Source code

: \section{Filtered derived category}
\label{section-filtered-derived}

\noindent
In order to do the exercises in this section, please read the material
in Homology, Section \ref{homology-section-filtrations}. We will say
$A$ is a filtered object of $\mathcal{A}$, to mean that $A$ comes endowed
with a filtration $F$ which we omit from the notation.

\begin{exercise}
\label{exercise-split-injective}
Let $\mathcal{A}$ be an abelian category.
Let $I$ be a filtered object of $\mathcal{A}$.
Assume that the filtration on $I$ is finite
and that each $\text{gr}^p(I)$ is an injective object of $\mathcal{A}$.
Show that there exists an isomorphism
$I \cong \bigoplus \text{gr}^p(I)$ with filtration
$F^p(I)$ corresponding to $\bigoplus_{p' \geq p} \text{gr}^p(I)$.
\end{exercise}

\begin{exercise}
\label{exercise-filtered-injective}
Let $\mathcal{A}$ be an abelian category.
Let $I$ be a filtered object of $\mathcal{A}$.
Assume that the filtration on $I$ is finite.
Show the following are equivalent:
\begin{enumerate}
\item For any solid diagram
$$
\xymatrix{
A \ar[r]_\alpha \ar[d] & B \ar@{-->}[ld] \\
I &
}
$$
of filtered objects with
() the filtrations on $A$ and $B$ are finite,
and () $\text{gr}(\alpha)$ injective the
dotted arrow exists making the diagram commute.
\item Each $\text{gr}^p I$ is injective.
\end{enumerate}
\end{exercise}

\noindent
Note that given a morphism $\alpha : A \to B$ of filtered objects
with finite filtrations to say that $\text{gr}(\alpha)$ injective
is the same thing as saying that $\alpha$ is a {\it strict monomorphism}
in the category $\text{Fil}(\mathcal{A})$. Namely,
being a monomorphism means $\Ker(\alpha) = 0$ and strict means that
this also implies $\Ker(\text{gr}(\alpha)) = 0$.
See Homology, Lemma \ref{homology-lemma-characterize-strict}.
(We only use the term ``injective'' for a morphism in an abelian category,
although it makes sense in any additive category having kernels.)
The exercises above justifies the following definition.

◇ ◇ ◇

**Your instructions:** Your response should be each line that includes the word "homology", copied from the records.

**Solution to this task:**
in Homology, Section \ref{homology-section-filtrations}. We will say
See Homology, Lemma \ref{homology-lemma-characterize-strict}.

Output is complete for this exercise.